- Goal of the exercise
Copy out exactly the lines below that run from the one holding "#### 2. Set execution" to the one holding "AWS CLI credentials](images/setup_sh.png)", keeping both of those lines and no others.

- Data records
>>>>>
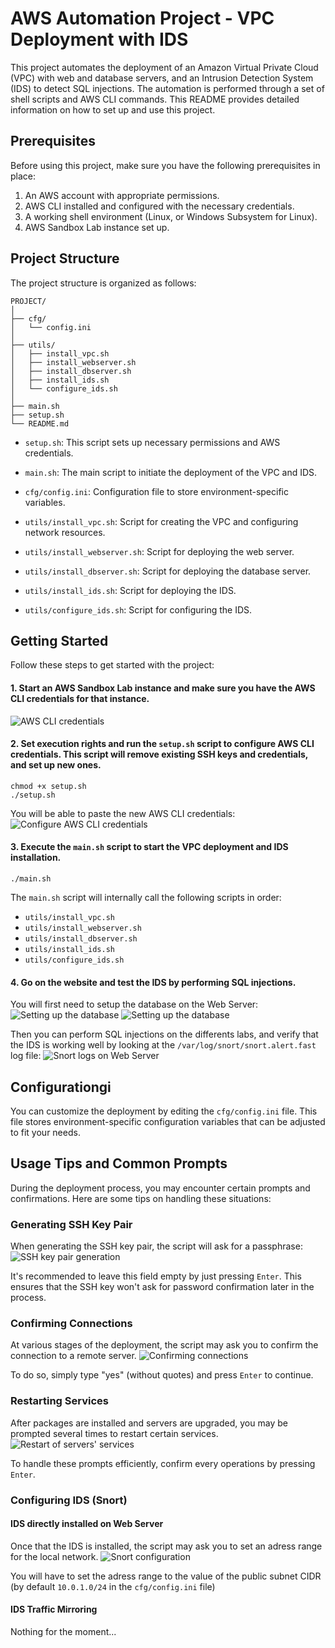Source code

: # AWS Automation Project - VPC Deployment with IDS

This project automates the deployment of an Amazon Virtual Private Cloud (VPC) with web and database servers, and an Intrusion Detection System (IDS) to detect SQL injections. The automation is performed through a set of shell scripts and AWS CLI commands. This README provides detailed information on how to set up and use this project.

## Prerequisites

Before using this project, make sure you have the following prerequisites in place:

1. An AWS account with appropriate permissions.
2. AWS CLI installed and configured with the necessary credentials.
3. A working shell environment (Linux, or Windows Subsystem for Linux).
4. AWS Sandbox Lab instance set up.

## Project Structure

The project structure is organized as follows:

```
PROJECT/
│ 
├── cfg/
│   └── config.ini
│ 
├── utils/
│   ├── install_vpc.sh
│   ├── install_webserver.sh
│   ├── install_dbserver.sh
│   ├── install_ids.sh
│   └── configure_ids.sh
│
├── main.sh
├── setup.sh
└── README.md
```

- `setup.sh`: This script sets up necessary permissions and AWS credentials.

- `main.sh`: The main script to initiate the deployment of the VPC and IDS.

- `cfg/config.ini`: Configuration file to store environment-specific variables.

- `utils/install_vpc.sh`: Script for creating the VPC and configuring network resources.

- `utils/install_webserver.sh`: Script for deploying the web server.

- `utils/install_dbserver.sh`: Script for deploying the database server.

- `utils/install_ids.sh`: Script for deploying the IDS.

- `utils/configure_ids.sh`: Script for configuring the IDS.

## Getting Started

Follow these steps to get started with the project:

#### 1. Start an AWS Sandbox Lab instance and make sure you have the AWS CLI credentials for that instance.

   ![AWS CLI credentials](images/AWS_CLI_credentials.png)

#### 2. Set execution rights and run the `setup.sh` script to configure AWS CLI credentials. This script will remove existing SSH keys and credentials, and set up new ones. 

   ```
   chmod +x setup.sh
   ./setup.sh
   ```

   You will be able to paste the new AWS CLI credentials:
   ![Configure AWS CLI credentials](images/setup_sh.png)

#### 3. Execute the `main.sh` script to start the VPC deployment and IDS installation.

   ```
   ./main.sh
   ```
   The `main.sh` script will internally call the following scripts in order:
   - `utils/install_vpc.sh`
   - `utils/install_webserver.sh`
   - `utils/install_dbserver.sh`
   - `utils/install_ids.sh`
   - `utils/configure_ids.sh`   

#### 4. Go on the website and test the IDS by performing SQL injections.

   You will first need to setup the database on the Web Server:
   ![Setting up the database](images/setup_db.png)
   ![Setting up the database](images/setup_db2.png)

   Then you can perform SQL injections on the differents labs, and verify that the IDS is working well by looking at the `/var/log/snort/snort.alert.fast` log file:
   ![Snort logs on Web Server](images/snort_log_webserver.png)

## Configurationgi

You can customize the deployment by editing the `cfg/config.ini` file. 
This file stores environment-specific configuration variables that can be adjusted to fit your needs.

## Usage Tips and Common Prompts

During the deployment process, you may encounter certain prompts and confirmations. Here are some tips on handling these situations:

### Generating SSH Key Pair

When generating the SSH key pair, the script will ask for a passphrase:
![SSH key pair generation](images/ssh_empty_passphrase.png)

It's recommended to leave this field empty by just pressing `Enter`. 
This ensures that the SSH key won't ask for password confirmation later in the process.

### Confirming Connections

At various stages of the deployment, the script may ask you to confirm the connection to a remote server.
![Confirming connections](images/confirm_connections.png)

To do so, simply type "yes" (without quotes) and press `Enter` to continue.

### Restarting Services

After packages are installed and servers are upgraded, you may be prompted several times to restart certain services. 
![Restart of servers' services](images/service_restart.png)

To handle these prompts efficiently, confirm every operations by pressing `Enter`.

### Configuring IDS (Snort)

#### IDS directly installed on Web Server
Once that the IDS is installed, the script may ask you to set an adress range for the local network.
![Snort configuration](images/snort_config.png)

You will have to set the adress range to the value of the public subnet CIDR (by default `10.0.1.0/24` in the `cfg/config.ini` file) 

#### IDS Traffic Mirroring

Nothing for the moment...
<<<<<
- Solution to this task
#### 2. Set execution rights and run the `setup.sh` script to configure AWS CLI credentials. This script will remove existing SSH keys and credentials, and set up new ones. 

   ```
   chmod +x setup.sh
   ./setup.sh
   ```

   You will be able to paste the new AWS CLI credentials:
   ![Configure AWS CLI credentials](images/setup_sh.png)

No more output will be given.